The jury returned a verdict in favor of the plaintiff in the amount of $937.50 for damages to the car, plus interest on said amount, and $500 as punitive damages. The defendants' amended motion for new trial was denied, and the exception is to that judgment.
The general grounds of the motion for new trial have been abandoned, it being the sole contention of the defendants, as set forth in the special ground of the amended motion, that the verdict for the plaintiff was excessive in that the evidence did not authorize an award of punitive damages.
With this contention we must agree. To authorize the imposition of punitive or exemplary damages there must be affirmative evidence of facts showing "wilful misconduct, malice, fraud, wantonness, or oppression, or that entire want of care which would raise the presumption of a conscious indifference to consequences." Co-op Cab Co. v. Arnold, 106 Ga. App. 160
, 163 (126 SE2d 689
). "If this be not the law, then practically every case of negligent injury can be made the vehicle of submitting to the jury the question of wilfulness and wantonness, by merely using adjectives in describing the character of the negligence." Southern R. Co. v. Davis, 132 Ga. 812
, 819 (65 SE 131
). Negligence, although gross, will not alone authorize the recovery of punitive damages. Southern R. Co. v. O'Bryan, 119 Ga. 147 (45 SE 1000)
While the evidence in this case was sufficient to authorize the jury to find that Mrs.
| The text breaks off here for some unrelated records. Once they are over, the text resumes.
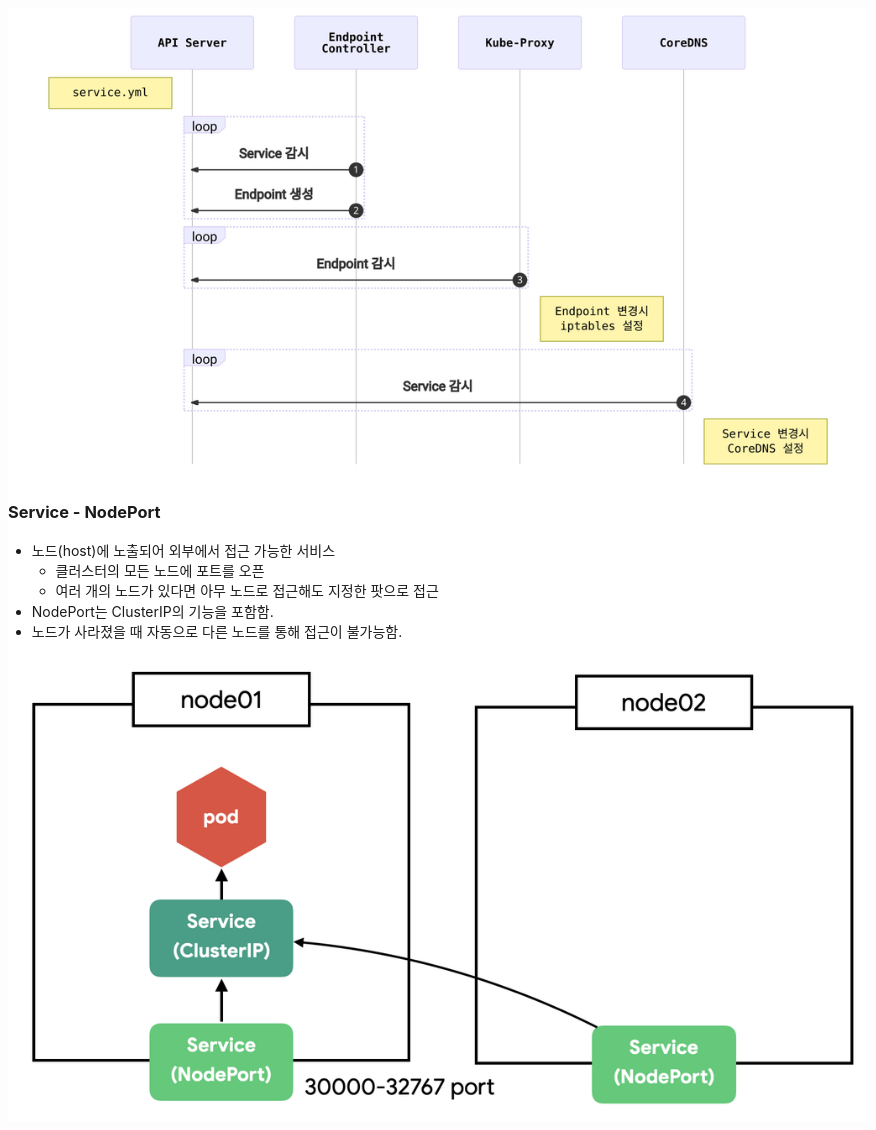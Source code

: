 ![Service creation flow](/images/kubernetes_service_creation_flow.svg)

### Service - NodePort

- 노드(host)에 노출되어 외부에서 접근 가능한 서비스
  - 클러스터의 모든 노드에 포트를 오픈
  - 여러 개의 노드가 있다면 아무 노드로 접근해도 지정한 팟으로 접근
- NodePort는 ClusterIP의 기능을 포함함.
- 노드가 사라졌을 때 자동으로 다른 노드를 통해 접근이 불가능함.

![Multi-NodePort](/images/kubernetes_nodeport-multi.png)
Mills was negligent in allowing her automobile to skid into the plaintiff's parked automobile and damage the same, there was no affirmative evidence of facts or circumstances which would authorize the finding that she intentionally disregarded any duty owed the plaintiff or acted with such want of care as would amount to a conscious indifference to the consequences of such acts. Therefore, the award of punitive damages was error.
The verdict for actual damages and interest not being contested by the defendants, however, the judgment will be affirmed on condition that the sum of $500, awarded as punitive damages, be written off. Otherwise, the judgment will be reversed. Since the provision herein for the writing off of punitive damages amounts to a substantial modification of the judgment of the trial court, the costs of bringing the case to this court are taxed against the defendant in error. Royal Ins. Co. v. Cohen, 105 Ga. App. 746
, 748 (6) (125 SE2d 709
Judgment affirmed on condition. Nichols, P. J., and Frankum, J., concur.